I have no real conclusion at this point. But it is remarkable, I think.

Paris reading – or what do you do with a comic book?

It’s a book fair. But most people line up – for someone drawing and painting often entire pages, in ink and bright colour!

Getting back from Paris and the Salon du Livre, happy to have survived aisles jammed by endless cohorts of youth lining up for their favorite comic book stars, I still have a smile on my face. Those comic book heros have been held responsible, in my youth, for an expected decline in reading. Yet today, all across Europe, and particularly so in France, comic books are, in every respect, a foundation of the book market and of reading culture.

Titeuf, that boy with his daring blond hair, is considered to have had not such a strong year in 2006, with ‚only‘ 570800 of his 11th album sold in a country of 50 million (which put Titeuf still on top of the year’s bestseller ranking once again)… Altogether, the French comic book market is growing steadily now for 12 years, and even in 2006, comic books are, with +0.5 %, one of the rare segments of growth.

However, even the dungeon that is French home grown comic book culture, for years has come under huge pressure from Far Eastern contendants, or to put it more simply: Mangas tend to overtake the French heros now more and more often, thereby triggering, according to Livres Hebdo, the serious threat of a ‚bubble‘ of overproduction. In this week’s top 20 bestseller list of ALL books sold in France, „Naruto“ (with vol. 20) is number 2, while a 50th anniverary volume of Gaston Lagaffe is only sixth.

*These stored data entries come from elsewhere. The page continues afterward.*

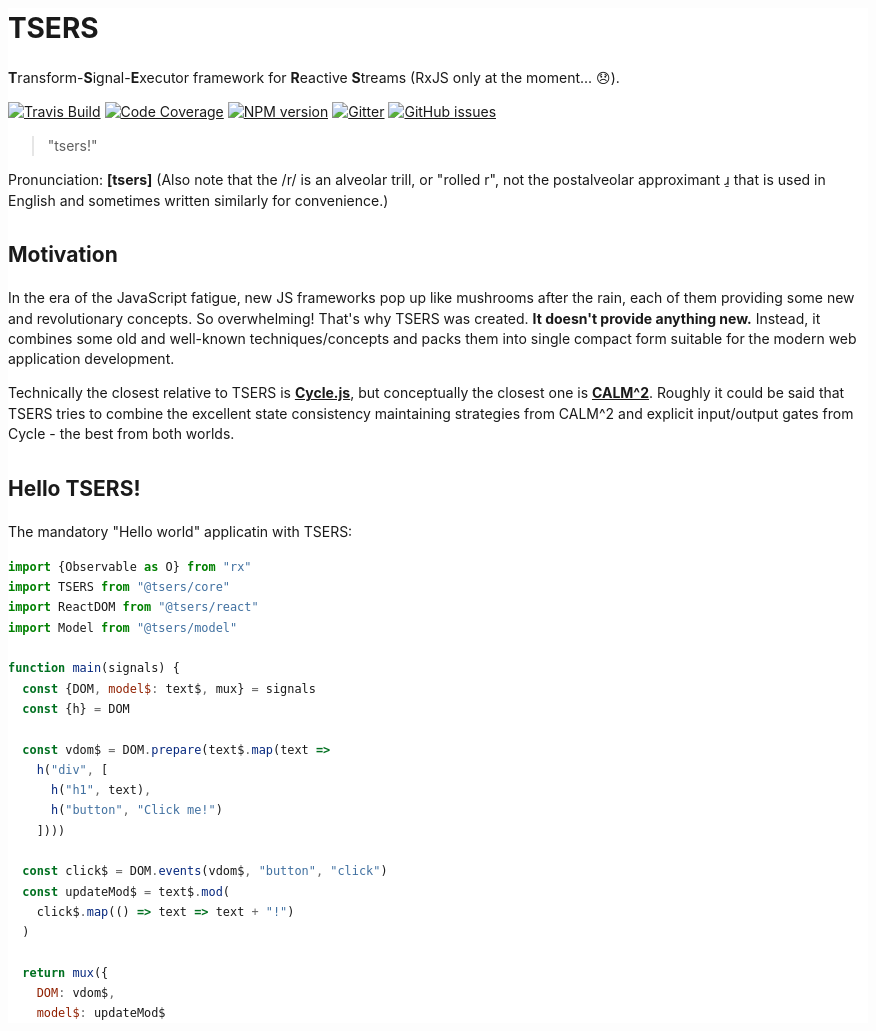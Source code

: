 # TSERS

**T**ransform-**S**ignal-**E**xecutor framework for **R**eactive **S**treams
(RxJS only at the moment... :disappointed:).

[![Travis Build](https://img.shields.io/travis/tsers-js/core/master.svg?style=flat-square)](https://travis-ci.org/tsers-js/core)
[![Code Coverage](https://img.shields.io/codecov/c/github/tsers-js/core/master.svg?style=flat-square)](https://codecov.io/github/tsers-js/core)
[![NPM version](https://img.shields.io/npm/v/@tsers/core.svg?style=flat-square)](https://www.npmjs.com/package/@tsers/core)
[![Gitter](https://img.shields.io/gitter/room/tsers-js/chat.js.svg?style=flat-square)](https://gitter.im/tsers-js/chat)
[![GitHub issues](https://img.shields.io/badge/issues-%40tsers%2Fcore-blue.svg?style=flat-square)](https://github.com/tsers-js/core/issues)

> "tsers!"

Pronunciation: **[tsers]** (Also note that the /r/ is an alveolar trill, or
"rolled r", not the postalveolar approximant ɹ̠ that is used in English and
sometimes written similarly for convenience.)

## Motivation

In the era of the JavaScript fatigue, new JS frameworks pop up like mushrooms
after the rain, each of them providing some new and revolutionary concepts. 
So overwhelming! That's why TSERS was created. **It doesn't provide anything
new.** Instead, it combines some old and well-known techniques/concepts
and packs them into single compact form suitable for the modern web application
development.

Technically the closest relative to TSERS is **[Cycle.js](http://cycle.js.org)**,
but conceptually the closest one is **[CALM^2](https://github.com/calmm-js)**. 
Roughly it could be said that TSERS tries to combine the excellent state consistency 
maintaining strategies from CALM^2 and explicit input/output gates from
Cycle - the best from both worlds.

## Hello TSERS!

The mandatory "Hello world" applicatin with TSERS:
```js
import {Observable as O} from "rx"
import TSERS from "@tsers/core"
import ReactDOM from "@tsers/react"
import Model from "@tsers/model"

function main(signals) {
  const {DOM, model$: text$, mux} = signals
  const {h} = DOM

  const vdom$ = DOM.prepare(text$.map(text =>
    h("div", [
      h("h1", text),
      h("button", "Click me!")
    ])))

  const click$ = DOM.events(vdom$, "button", "click")
  const updateMod$ = text$.mod(
    click$.map(() => text => text + "!")
  )

  return mux({
    DOM: vdom$,
    model$: updateMod$
```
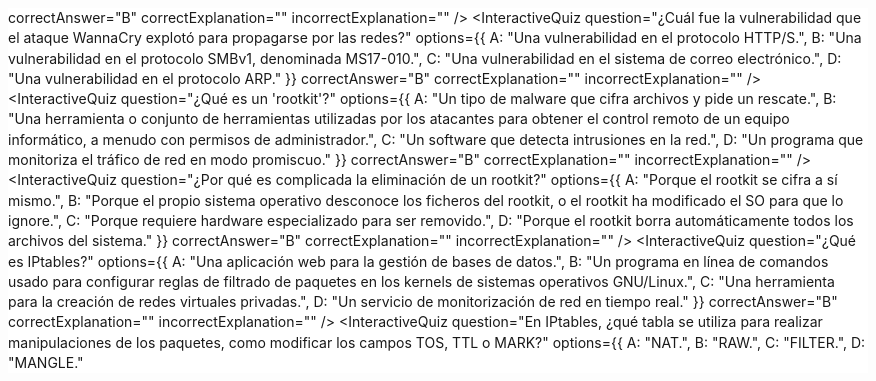   correctAnswer="B"
  correctExplanation=""
  incorrectExplanation=""
/>
<InteractiveQuiz
  question="¿Cuál fue la vulnerabilidad que el ataque WannaCry explotó para propagarse por las redes?"
  options={{
    A: "Una vulnerabilidad en el protocolo HTTP/S.",
    B: "Una vulnerabilidad en el protocolo SMBv1, denominada MS17-010.",
    C: "Una vulnerabilidad en el sistema de correo electrónico.",
    D: "Una vulnerabilidad en el protocolo ARP."
  }}
  correctAnswer="B"
  correctExplanation=""
  incorrectExplanation=""
/>
<InteractiveQuiz
  question="¿Qué es un 'rootkit'?"
  options={{
    A: "Un tipo de malware que cifra archivos y pide un rescate.",
    B: "Una herramienta o conjunto de herramientas utilizadas por los atacantes para obtener el control remoto de un equipo informático, a menudo con permisos de administrador.",
    C: "Un software que detecta intrusiones en la red.",
    D: "Un programa que monitoriza el tráfico de red en modo promiscuo."
  }}
  correctAnswer="B"
  correctExplanation=""
  incorrectExplanation=""
/>
<InteractiveQuiz
  question="¿Por qué es complicada la eliminación de un rootkit?"
  options={{
    A: "Porque el rootkit se cifra a sí mismo.",
    B: "Porque el propio sistema operativo desconoce los ficheros del rootkit, o el rootkit ha modificado el SO para que lo ignore.",
    C: "Porque requiere hardware especializado para ser removido.",
    D: "Porque el rootkit borra automáticamente todos los archivos del sistema."
  }}
  correctAnswer="B"
  correctExplanation=""
  incorrectExplanation=""
/>
<InteractiveQuiz
  question="¿Qué es IPtables?"
  options={{
    A: "Una aplicación web para la gestión de bases de datos.",
    B: "Un programa en línea de comandos usado para configurar reglas de filtrado de paquetes en los kernels de sistemas operativos GNU/Linux.",
    C: "Una herramienta para la creación de redes virtuales privadas.",
    D: "Un servicio de monitorización de red en tiempo real."
  }}
  correctAnswer="B"
  correctExplanation=""
  incorrectExplanation=""
/>
<InteractiveQuiz
  question="En IPtables, ¿qué tabla se utiliza para realizar manipulaciones de los paquetes, como modificar los campos TOS, TTL o MARK?"
  options={{
    A: "NAT.",
    B: "RAW.",
    C: "FILTER.",
    D: "MANGLE."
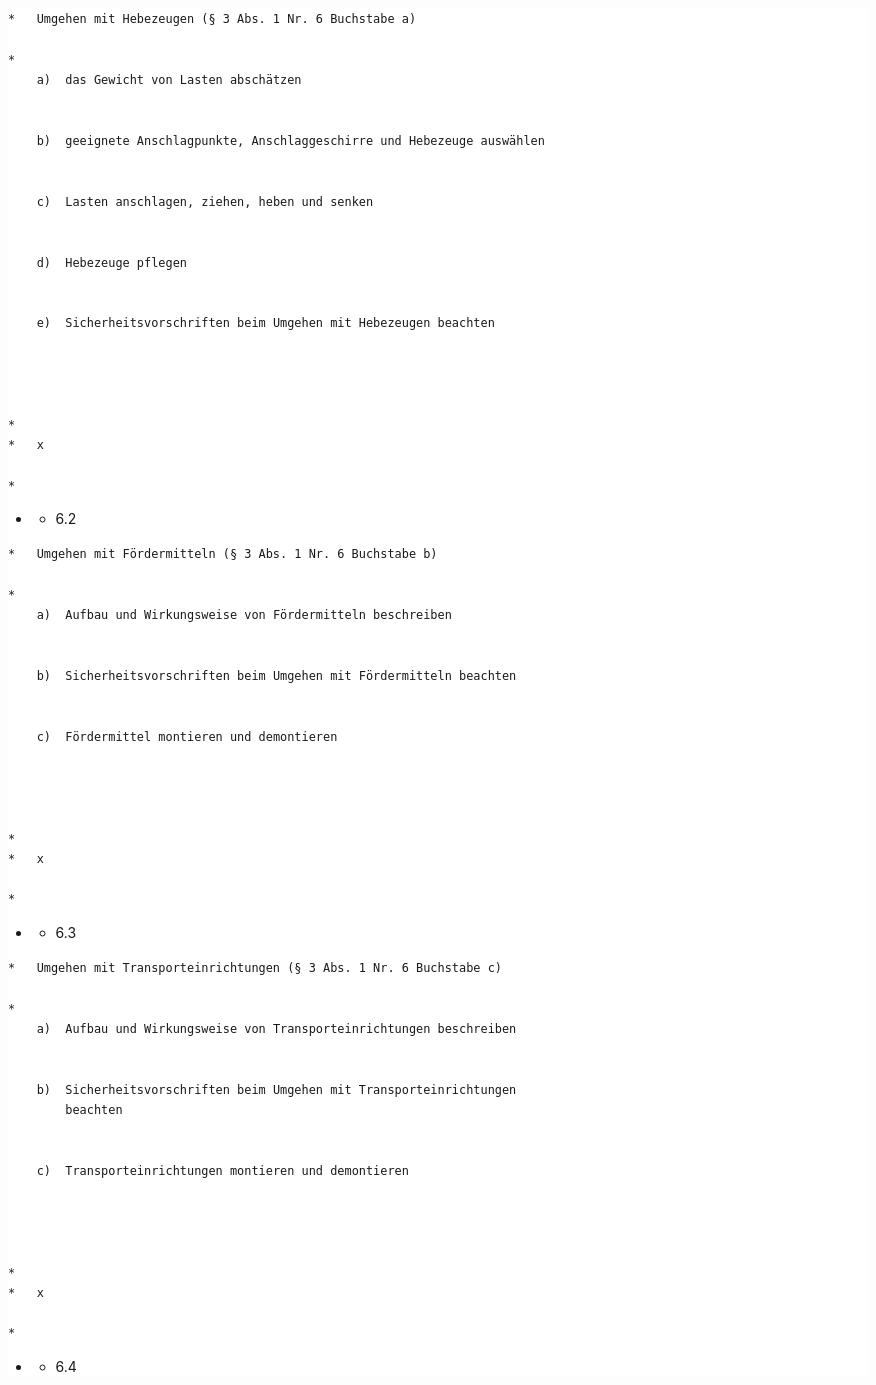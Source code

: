     *   Umgehen mit Hebezeugen (§ 3 Abs. 1 Nr. 6 Buchstabe a)

    *
        a)  das Gewicht von Lasten abschätzen


        b)  geeignete Anschlagpunkte, Anschlaggeschirre und Hebezeuge auswählen


        c)  Lasten anschlagen, ziehen, heben und senken


        d)  Hebezeuge pflegen


        e)  Sicherheitsvorschriften beim Umgehen mit Hebezeugen beachten




    *
    *   x

    *

*    *   6.2

    *   Umgehen mit Fördermitteln (§ 3 Abs. 1 Nr. 6 Buchstabe b)

    *
        a)  Aufbau und Wirkungsweise von Fördermitteln beschreiben


        b)  Sicherheitsvorschriften beim Umgehen mit Fördermitteln beachten


        c)  Fördermittel montieren und demontieren




    *
    *   x

    *

*    *   6.3

    *   Umgehen mit Transporteinrichtungen (§ 3 Abs. 1 Nr. 6 Buchstabe c)

    *
        a)  Aufbau und Wirkungsweise von Transporteinrichtungen beschreiben


        b)  Sicherheitsvorschriften beim Umgehen mit Transporteinrichtungen
            beachten


        c)  Transporteinrichtungen montieren und demontieren




    *
    *   x

    *

*    *   6.4
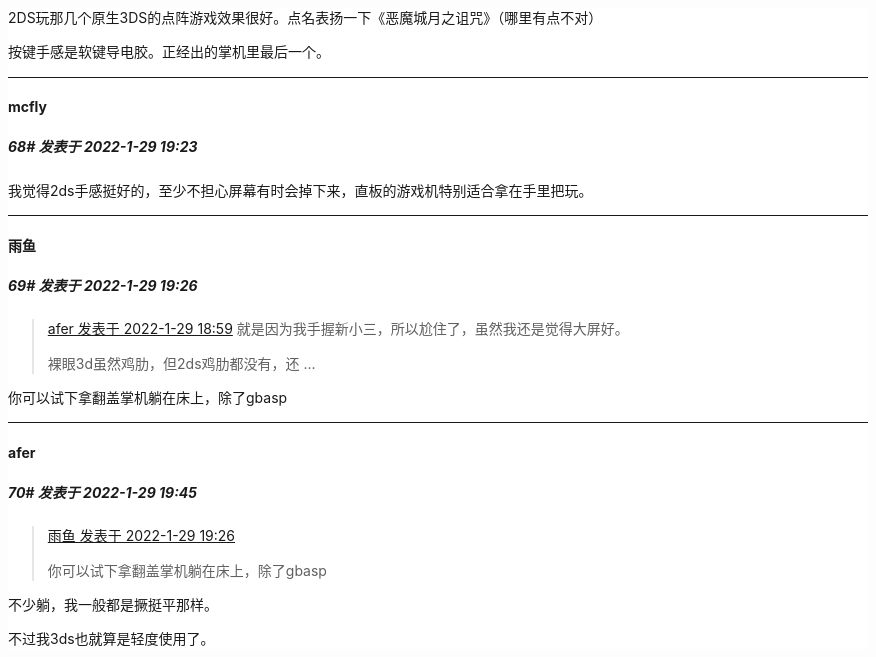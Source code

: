 2DS玩那几个原生3DS的点阵游戏效果很好。点名表扬一下《恶魔城月之诅咒》（哪里有点不对）

按键手感是软键导电胶。正经出的掌机里最后一个。

*****

####  mcfly  
##### 68#       发表于 2022-1-29 19:23

我觉得2ds手感挺好的，至少不担心屏幕有时会掉下来，直板的游戏机特别适合拿在手里把玩。

*****

####  雨鱼  
##### 69#       发表于 2022-1-29 19:26

<blockquote><a href="httphttps://bbs.saraba1st.com/2b/forum.php?mod=redirect&amp;goto=findpost&amp;pid=54475040&amp;ptid=2049869" target="_blank">afer 发表于 2022-1-29 18:59</a>
就是因为我手握新小三，所以尬住了，虽然我还是觉得大屏好。

裸眼3d虽然鸡肋，但2ds鸡肋都没有，还 ...</blockquote>
你可以试下拿翻盖掌机躺在床上，除了gbasp



*****

####  afer  
##### 70#       发表于 2022-1-29 19:45

<blockquote><a href="httphttps://bbs.saraba1st.com/2b/forum.php?mod=redirect&amp;goto=findpost&amp;pid=54475391&amp;ptid=2049869" target="_blank">雨鱼 发表于 2022-1-29 19:26</a>

你可以试下拿翻盖掌机躺在床上，除了gbasp</blockquote>
不少躺，我一般都是撅挺平那样。

不过我3ds也就算是轻度使用了。

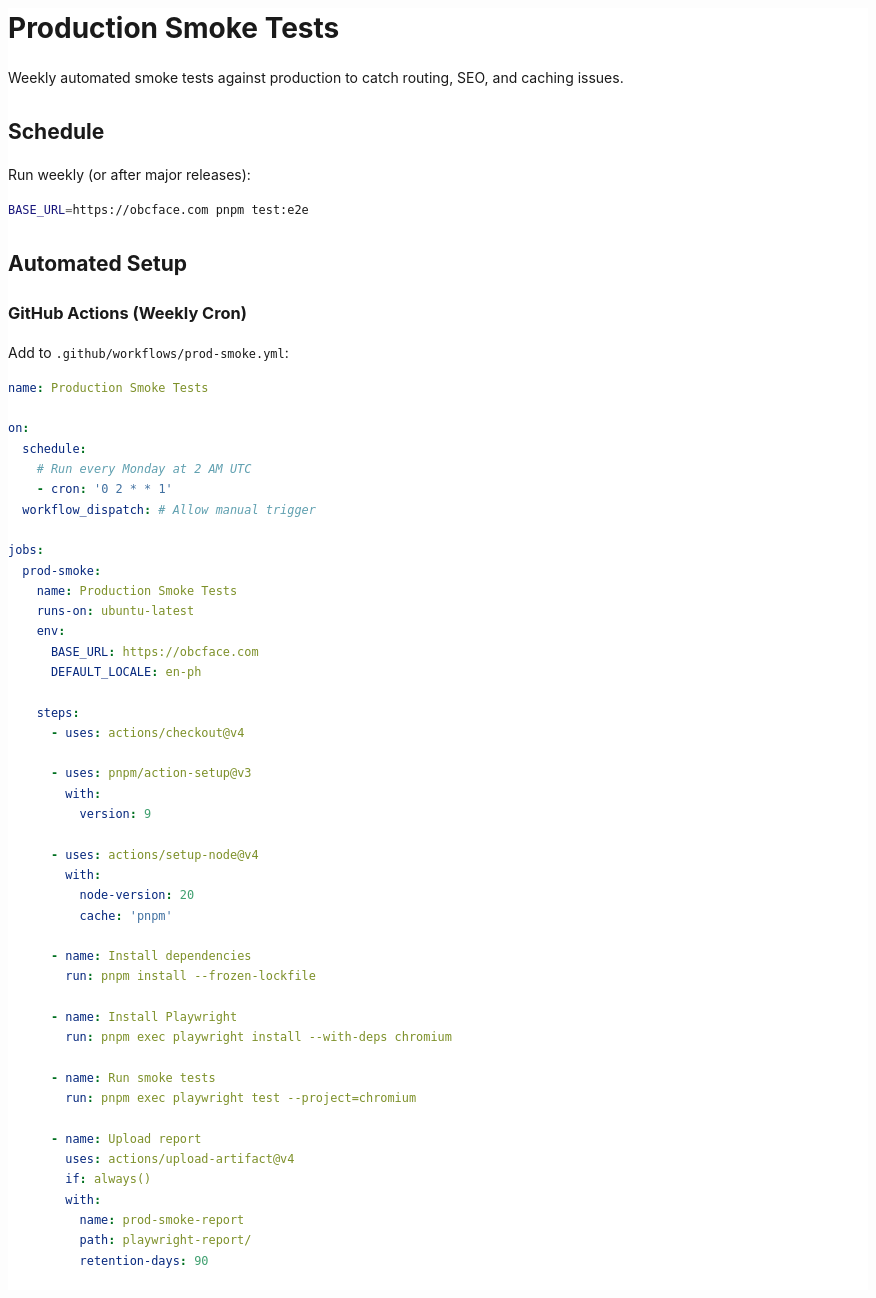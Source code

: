 # Production Smoke Tests

Weekly automated smoke tests against production to catch routing, SEO, and caching issues.

## Schedule

Run weekly (or after major releases):
```bash
BASE_URL=https://obcface.com pnpm test:e2e
```

## Automated Setup

### GitHub Actions (Weekly Cron)

Add to `.github/workflows/prod-smoke.yml`:

```yaml
name: Production Smoke Tests

on:
  schedule:
    # Run every Monday at 2 AM UTC
    - cron: '0 2 * * 1'
  workflow_dispatch: # Allow manual trigger

jobs:
  prod-smoke:
    name: Production Smoke Tests
    runs-on: ubuntu-latest
    env:
      BASE_URL: https://obcface.com
      DEFAULT_LOCALE: en-ph
    
    steps:
      - uses: actions/checkout@v4
      
      - uses: pnpm/action-setup@v3
        with:
          version: 9
      
      - uses: actions/setup-node@v4
        with:
          node-version: 20
          cache: 'pnpm'
      
      - name: Install dependencies
        run: pnpm install --frozen-lockfile
      
      - name: Install Playwright
        run: pnpm exec playwright install --with-deps chromium
      
      - name: Run smoke tests
        run: pnpm exec playwright test --project=chromium
      
      - name: Upload report
        uses: actions/upload-artifact@v4
        if: always()
        with:
          name: prod-smoke-report
          path: playwright-report/
          retention-days: 90
      
```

While Europe this weekend was celebrating not only Gaston Lagaffe, but also the 50th anniverary of the European Union (what a coincidence indeed), I must remember, still smiling, as I said, that question of an American friend of mine who was wondering not so long ago: ‚Is there a comic book tradition in Europe‘, he asked.

Kehlmann – at last – not anymore Germany’s #1 bestseller

Bestsellers in Europe are strange these days. Since fall 2005, or for 78 weeks in a row, a novel about two learned men of the 18th century topped all the lists in Germany.  Last year in France, where traditions count probably more then anything else in culture, a book written by an American writer (in English) of Polish Jewish origins about the atrocities of the Eastern front in World War II was the main sensation of the season (Jonathan Littell’s „Les Bienveillantes“). And now, in Germany again, every reader’s eyes are on a first novel about the murder of a farmer family and the portrait of a village community as an anti-idyllic place, published – to make the success even more unlikely – by a small press that so far was better known for its post-leftist ambitions (Andrea Maria Schenkel: Tannöd. Edition Nautilus. For a German review see here.)

But at least Tannöd is a crime novel and thus fits into what seems to be the main European reading pattern in the first place: Well researched and written, somehow authentic and always highly localised crime fiction, which can be found in any country and region, from Greece to Sweden.

By the way, so much for globalisation and culture, when every village has its own direct line to fame!

A global culture and its bottleneck

or, Why translation matters.

Oddly enough, globalisation (and the internet) brought, as for books, not many more translations from all those books from all over the world. Quite the opposite has happened.

The number of translated books has declined continuously in most countries since the mid 1990s, and that is not only true for those ’smaller‘ languages that are considered to be threatened anyway. Even translations of originally English (or French) titles, e.g. into German has been roughly halved since the mid 1990s.